WORK INSTRUCTION >> Please copy out every line in the entries that includes the word "Brink".

[[ DATASET RECORDS, beginning ]]

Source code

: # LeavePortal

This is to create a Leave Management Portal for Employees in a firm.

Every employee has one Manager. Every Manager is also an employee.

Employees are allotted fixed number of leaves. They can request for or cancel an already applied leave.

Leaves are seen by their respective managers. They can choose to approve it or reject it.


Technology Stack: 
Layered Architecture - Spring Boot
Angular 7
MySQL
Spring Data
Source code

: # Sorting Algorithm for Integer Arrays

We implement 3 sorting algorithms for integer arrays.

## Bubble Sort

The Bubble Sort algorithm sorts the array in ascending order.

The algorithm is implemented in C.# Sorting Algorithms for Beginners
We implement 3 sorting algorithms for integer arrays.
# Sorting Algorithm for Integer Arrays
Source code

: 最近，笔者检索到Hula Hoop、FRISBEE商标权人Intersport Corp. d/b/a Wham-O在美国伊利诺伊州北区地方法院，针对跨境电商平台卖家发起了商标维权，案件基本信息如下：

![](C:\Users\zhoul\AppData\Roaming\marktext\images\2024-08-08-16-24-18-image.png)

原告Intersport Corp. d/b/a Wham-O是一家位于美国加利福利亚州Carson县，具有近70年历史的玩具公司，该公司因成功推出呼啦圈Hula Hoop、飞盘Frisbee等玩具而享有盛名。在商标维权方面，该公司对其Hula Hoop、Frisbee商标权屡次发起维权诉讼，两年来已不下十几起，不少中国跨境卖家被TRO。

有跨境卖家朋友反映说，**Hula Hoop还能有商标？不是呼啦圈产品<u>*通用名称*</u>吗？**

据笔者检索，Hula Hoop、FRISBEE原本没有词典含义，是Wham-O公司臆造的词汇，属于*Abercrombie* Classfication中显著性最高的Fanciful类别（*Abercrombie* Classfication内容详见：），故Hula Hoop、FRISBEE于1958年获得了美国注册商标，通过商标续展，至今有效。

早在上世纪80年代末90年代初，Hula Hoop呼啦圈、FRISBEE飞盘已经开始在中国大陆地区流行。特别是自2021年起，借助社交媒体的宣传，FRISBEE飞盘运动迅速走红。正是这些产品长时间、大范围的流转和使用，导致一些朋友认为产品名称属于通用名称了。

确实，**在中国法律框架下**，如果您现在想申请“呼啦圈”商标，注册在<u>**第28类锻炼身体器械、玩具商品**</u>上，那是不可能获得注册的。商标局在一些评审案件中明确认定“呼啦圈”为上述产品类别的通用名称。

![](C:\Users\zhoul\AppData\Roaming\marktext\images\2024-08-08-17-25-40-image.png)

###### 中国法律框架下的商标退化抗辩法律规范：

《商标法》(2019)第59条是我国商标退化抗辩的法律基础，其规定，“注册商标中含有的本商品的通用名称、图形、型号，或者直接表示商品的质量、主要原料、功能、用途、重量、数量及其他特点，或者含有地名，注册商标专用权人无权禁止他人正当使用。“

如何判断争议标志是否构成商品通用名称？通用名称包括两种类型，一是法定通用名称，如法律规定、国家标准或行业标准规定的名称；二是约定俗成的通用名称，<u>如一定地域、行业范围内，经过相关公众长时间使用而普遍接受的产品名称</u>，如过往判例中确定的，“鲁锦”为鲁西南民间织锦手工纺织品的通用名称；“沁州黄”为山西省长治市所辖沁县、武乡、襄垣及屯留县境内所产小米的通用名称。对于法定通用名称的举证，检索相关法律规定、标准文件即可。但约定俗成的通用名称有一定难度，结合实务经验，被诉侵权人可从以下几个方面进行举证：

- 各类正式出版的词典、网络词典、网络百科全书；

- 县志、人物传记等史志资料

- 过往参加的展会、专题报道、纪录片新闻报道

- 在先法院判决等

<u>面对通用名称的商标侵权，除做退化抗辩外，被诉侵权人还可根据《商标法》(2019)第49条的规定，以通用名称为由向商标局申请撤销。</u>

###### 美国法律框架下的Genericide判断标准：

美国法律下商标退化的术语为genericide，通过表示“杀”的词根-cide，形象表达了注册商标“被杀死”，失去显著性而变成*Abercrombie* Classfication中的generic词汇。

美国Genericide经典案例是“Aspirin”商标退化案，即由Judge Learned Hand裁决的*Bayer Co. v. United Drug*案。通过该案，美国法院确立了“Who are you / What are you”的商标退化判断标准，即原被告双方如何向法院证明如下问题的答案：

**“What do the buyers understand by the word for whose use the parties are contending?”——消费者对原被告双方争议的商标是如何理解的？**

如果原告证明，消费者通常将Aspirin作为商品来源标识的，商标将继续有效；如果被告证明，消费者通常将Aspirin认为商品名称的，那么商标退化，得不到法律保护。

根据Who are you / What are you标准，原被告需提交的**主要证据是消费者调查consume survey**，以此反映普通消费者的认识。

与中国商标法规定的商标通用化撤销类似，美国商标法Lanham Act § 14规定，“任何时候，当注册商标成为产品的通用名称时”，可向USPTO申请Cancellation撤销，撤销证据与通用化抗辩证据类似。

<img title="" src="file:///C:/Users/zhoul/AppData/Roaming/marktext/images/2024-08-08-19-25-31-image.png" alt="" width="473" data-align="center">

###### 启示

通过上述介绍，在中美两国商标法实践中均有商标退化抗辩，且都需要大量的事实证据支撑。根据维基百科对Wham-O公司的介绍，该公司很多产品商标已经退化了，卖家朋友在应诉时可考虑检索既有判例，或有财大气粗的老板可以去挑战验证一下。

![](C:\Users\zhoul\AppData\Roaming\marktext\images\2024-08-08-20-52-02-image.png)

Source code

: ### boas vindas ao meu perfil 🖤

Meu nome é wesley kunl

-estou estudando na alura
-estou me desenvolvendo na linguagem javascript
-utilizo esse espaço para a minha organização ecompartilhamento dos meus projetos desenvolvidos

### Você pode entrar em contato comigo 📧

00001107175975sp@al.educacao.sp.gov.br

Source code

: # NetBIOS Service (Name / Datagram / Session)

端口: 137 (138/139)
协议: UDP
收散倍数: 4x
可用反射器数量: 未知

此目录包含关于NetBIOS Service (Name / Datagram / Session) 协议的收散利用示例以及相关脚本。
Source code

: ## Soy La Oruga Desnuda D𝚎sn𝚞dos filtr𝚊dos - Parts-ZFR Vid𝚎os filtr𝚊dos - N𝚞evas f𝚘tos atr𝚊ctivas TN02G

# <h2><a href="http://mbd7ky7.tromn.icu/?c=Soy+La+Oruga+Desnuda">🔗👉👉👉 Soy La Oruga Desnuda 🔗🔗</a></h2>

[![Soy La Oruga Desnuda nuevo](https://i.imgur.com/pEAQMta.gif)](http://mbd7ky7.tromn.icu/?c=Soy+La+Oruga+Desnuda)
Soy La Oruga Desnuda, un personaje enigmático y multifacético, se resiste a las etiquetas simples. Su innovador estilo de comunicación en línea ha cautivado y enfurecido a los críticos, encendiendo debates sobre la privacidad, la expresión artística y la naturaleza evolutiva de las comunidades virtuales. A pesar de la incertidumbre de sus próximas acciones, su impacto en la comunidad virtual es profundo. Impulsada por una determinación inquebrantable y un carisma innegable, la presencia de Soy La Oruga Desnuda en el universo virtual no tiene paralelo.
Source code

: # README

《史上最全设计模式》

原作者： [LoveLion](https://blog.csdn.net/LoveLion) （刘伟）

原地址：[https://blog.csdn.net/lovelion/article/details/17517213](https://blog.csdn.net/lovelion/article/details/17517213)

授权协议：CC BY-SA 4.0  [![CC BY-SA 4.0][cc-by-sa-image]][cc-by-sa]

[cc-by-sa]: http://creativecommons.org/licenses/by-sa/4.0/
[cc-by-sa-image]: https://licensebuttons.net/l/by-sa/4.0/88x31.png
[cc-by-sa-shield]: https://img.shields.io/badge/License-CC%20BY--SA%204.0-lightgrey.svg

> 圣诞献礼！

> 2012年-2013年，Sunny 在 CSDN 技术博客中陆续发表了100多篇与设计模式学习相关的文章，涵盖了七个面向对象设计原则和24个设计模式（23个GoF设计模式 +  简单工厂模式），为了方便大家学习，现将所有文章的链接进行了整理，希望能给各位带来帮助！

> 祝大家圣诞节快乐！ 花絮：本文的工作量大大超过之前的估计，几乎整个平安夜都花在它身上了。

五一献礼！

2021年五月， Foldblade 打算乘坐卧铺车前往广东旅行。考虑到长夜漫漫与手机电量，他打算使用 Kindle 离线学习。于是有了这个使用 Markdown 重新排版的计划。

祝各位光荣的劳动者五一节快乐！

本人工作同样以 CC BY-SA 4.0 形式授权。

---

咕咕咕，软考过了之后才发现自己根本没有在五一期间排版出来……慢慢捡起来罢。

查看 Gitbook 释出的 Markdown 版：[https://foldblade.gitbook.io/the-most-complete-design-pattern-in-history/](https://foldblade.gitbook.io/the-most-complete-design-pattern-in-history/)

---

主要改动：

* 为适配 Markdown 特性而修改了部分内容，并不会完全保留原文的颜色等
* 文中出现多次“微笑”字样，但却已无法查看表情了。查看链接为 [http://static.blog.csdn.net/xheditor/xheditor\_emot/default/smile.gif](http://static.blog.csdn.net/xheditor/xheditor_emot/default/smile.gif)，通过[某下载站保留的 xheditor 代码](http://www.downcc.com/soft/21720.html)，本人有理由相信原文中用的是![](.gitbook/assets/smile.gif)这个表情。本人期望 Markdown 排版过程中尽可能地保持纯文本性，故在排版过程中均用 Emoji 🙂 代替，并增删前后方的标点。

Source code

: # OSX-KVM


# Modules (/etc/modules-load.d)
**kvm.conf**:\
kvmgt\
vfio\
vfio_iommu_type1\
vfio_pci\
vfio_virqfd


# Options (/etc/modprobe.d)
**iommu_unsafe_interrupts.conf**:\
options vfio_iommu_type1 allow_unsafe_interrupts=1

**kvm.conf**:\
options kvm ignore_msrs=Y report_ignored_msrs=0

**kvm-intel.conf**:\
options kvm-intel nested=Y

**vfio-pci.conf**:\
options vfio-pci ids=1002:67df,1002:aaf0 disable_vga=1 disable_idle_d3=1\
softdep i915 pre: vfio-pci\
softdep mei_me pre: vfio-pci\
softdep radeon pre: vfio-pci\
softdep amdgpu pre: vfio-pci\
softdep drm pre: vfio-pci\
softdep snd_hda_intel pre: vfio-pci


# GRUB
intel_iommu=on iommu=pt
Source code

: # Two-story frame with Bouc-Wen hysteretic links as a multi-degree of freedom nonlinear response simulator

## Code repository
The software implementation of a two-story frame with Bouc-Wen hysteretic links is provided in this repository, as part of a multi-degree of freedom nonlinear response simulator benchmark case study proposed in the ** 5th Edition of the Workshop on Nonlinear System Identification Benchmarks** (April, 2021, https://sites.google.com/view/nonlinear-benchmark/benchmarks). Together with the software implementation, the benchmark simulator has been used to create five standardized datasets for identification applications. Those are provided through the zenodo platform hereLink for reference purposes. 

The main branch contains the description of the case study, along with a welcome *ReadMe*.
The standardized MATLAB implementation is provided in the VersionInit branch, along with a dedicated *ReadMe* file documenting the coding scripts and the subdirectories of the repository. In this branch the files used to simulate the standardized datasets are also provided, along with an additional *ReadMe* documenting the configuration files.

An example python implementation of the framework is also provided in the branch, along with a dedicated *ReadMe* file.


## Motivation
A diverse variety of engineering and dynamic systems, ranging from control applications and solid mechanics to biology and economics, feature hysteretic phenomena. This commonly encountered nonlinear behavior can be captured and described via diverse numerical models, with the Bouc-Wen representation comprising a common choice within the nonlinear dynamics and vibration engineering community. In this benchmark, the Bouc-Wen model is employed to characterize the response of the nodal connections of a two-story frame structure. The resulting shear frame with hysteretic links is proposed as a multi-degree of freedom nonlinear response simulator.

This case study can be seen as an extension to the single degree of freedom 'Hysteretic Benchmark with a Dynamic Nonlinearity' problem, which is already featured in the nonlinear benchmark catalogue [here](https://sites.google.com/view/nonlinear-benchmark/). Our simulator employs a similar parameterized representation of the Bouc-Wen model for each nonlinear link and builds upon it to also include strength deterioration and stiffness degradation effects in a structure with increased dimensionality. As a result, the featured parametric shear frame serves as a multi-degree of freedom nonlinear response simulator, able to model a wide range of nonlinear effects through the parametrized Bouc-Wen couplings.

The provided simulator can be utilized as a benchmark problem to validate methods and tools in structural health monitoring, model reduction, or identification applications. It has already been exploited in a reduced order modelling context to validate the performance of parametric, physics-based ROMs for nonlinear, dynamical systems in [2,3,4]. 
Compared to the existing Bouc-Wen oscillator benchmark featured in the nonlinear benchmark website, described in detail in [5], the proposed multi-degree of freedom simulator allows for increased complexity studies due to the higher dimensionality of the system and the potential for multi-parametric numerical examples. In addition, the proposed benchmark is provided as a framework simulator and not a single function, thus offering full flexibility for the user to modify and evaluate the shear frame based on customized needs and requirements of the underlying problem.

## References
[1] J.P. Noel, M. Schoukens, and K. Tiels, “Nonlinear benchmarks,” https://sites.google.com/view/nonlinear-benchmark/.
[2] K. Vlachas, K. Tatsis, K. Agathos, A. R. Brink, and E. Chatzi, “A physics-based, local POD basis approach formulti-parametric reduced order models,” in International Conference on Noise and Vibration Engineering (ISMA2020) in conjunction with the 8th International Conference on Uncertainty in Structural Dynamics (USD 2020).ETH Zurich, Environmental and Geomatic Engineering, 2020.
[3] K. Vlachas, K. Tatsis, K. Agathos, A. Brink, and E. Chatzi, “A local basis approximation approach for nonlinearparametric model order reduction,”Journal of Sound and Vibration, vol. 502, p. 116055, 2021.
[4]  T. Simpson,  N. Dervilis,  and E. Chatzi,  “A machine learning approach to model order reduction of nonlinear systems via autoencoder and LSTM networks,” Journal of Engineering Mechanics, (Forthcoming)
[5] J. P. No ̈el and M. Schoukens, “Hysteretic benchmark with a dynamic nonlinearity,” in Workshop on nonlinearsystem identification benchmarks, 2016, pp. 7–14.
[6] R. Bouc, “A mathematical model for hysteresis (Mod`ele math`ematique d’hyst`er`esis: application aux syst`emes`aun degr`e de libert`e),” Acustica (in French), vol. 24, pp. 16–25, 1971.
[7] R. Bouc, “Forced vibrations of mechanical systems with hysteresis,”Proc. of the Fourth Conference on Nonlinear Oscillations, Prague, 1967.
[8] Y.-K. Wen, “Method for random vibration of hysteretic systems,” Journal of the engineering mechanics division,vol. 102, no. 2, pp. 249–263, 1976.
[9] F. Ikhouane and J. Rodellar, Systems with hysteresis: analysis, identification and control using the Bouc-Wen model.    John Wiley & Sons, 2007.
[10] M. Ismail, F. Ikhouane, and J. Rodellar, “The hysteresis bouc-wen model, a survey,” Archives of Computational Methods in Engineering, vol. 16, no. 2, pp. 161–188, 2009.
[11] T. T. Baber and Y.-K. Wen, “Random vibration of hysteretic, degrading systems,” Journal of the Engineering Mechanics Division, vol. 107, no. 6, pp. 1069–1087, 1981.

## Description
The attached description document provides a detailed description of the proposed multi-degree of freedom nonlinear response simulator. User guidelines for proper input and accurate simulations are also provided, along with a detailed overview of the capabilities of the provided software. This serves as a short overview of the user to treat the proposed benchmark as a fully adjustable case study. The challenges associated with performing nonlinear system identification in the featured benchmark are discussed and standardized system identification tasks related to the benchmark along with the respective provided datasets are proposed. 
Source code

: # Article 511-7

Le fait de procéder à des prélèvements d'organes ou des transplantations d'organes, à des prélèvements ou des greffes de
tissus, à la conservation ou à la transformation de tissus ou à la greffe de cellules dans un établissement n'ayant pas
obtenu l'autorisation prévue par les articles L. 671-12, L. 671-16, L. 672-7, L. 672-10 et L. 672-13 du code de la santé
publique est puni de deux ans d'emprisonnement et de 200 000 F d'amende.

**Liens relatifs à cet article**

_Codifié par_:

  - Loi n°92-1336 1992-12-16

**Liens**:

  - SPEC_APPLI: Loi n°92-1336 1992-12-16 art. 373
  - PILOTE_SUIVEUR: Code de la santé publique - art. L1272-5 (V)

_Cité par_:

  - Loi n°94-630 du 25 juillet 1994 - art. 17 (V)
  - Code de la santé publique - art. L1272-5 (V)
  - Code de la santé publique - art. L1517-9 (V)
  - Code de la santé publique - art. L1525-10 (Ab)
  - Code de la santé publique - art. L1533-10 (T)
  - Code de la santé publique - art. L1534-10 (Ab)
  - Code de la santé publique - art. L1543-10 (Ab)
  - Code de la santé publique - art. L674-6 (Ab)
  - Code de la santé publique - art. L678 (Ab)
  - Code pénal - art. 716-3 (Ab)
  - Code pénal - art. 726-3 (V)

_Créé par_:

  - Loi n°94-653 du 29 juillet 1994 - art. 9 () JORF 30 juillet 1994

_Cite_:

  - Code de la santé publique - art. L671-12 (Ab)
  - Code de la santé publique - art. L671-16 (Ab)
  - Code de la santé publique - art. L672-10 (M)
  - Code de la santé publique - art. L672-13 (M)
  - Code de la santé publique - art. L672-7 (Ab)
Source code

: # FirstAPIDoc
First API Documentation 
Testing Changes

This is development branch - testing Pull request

[[ DATASET RECORDS, end ]]

RESPONSE TO THE EXERCISE >>
[2] K. Vlachas, K. Tatsis, K. Agathos, A. R. Brink, and E. Chatzi, “A physics-based, local POD basis approach formulti-parametric reduced order models,” in International Conference on Noise and Vibration Engineering (ISMA2020) in conjunction with the 8th International Conference on Uncertainty in Structural Dynamics (USD 2020).ETH Zurich, Environmental and Geomatic Engineering, 2020.
[3] K. Vlachas, K. Tatsis, K. Agathos, A. Brink, and E. Chatzi, “A local basis approximation approach for nonlinearparametric model order reduction,”Journal of Sound and Vibration, vol. 502, p. 116055, 2021.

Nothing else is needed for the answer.